====== Provided data
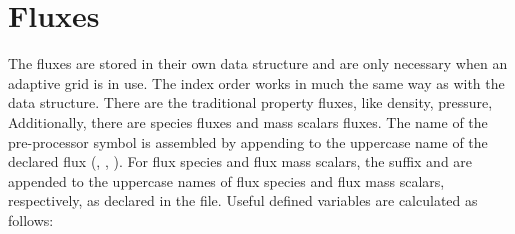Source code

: \begin{comment}
\begin{flashtip}
The \code{Flash.h} file defines many of the quantities that were previously
stored in the database in \flashx. In \flashx, the user had to get
an `integer' key to access a variable stored in the \code{unk}
data structure, but in \flashx we access the variable's index directly using a \code{\#define}d
constant.  For example, the density variable can be accessed from the
\code{unk} data structure by \code{unk(DENS_VAR,i,j,k,blockID)}.
In a FIXEDBLOCKSIZE simulation \code{unk} has the dimensions:

\begin{codeseg}
 unk(UNK_VARS_BEGIN:UNK_VARS_END,
     GRID_ILO_GC:GRID_IHI_GC,
     GRID_JLO_GC:GRID_JHI_GC,
     GRID_KLO_GC:GRID_KHI_GC,
     MAXBLOCKS)
\end{codeseg}

The next example illustrates how data is stored in \code{unk} in 
\flashx and \flashx:\newline

\flashx:
\begin{codeseg}
idens = dBaseKeyNumber('dens')  ! get index of variable
call dBasePutData(idens, ......)        ! make call to the routine
\end{codeseg}

\flashx: 
\begin{codeseg}
call Grid_putPointData(blockID, CENTER, DENS_VAR, .....)  !use index DENS_VAR 
\end{codeseg}

Note: In \flashx the user declared the number of species in a simulation
in the \code{Config} file with the \code{NSPECIES} keyword.  In \flashx the user 
only declares a species with the keyword \code{SPECIES}.  The number of species
is summed by the setup script as it parses the various \code{Config} files
in the simulation.  The \code{NSPECIES} keyword in no longer used in \flashx \code{Config} files.
\end{flashtip}
\end{comment}


\section{Fluxes}
\label{Sec:FlashHfluxes}
The fluxes are stored in their own data structure and are only necessary
when an adaptive grid is in use.  The index order works in much the
same way as with the  data structure.  There are the traditional
property fluxes, like density, pressure, \etc  Additionally, there are 
species fluxes and mass scalars fluxes. The name of the pre-processor symbol is
assembled by 
appending  to the uppercase name of the declared flux (\eg,
, ). 
For flux species and flux mass scalars,
the suffix  and  are appended to 
the uppercase names of flux species and flux mass scalars, respectively, as declared in the
 file.
Useful defined variables are calculated as follows:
============
*Exercise prompt*.
Write out each line of the listing above, exactly, from its first line to the line holding "data structure by", inclusive. Skip the pictures.

*Written answer*.
Source code

: \begin{comment}
\begin{flashtip}
The \code{Flash.h} file defines many of the quantities that were previously
stored in the database in \flashx. In \flashx, the user had to get
an `integer' key to access a variable stored in the \code{unk}
data structure, but in \flashx we access the variable's index directly using a \code{\#define}d
constant.  For example, the density variable can be accessed from the
\code{unk} data structure by \code{unk(DENS_VAR,i,j,k,blockID)}.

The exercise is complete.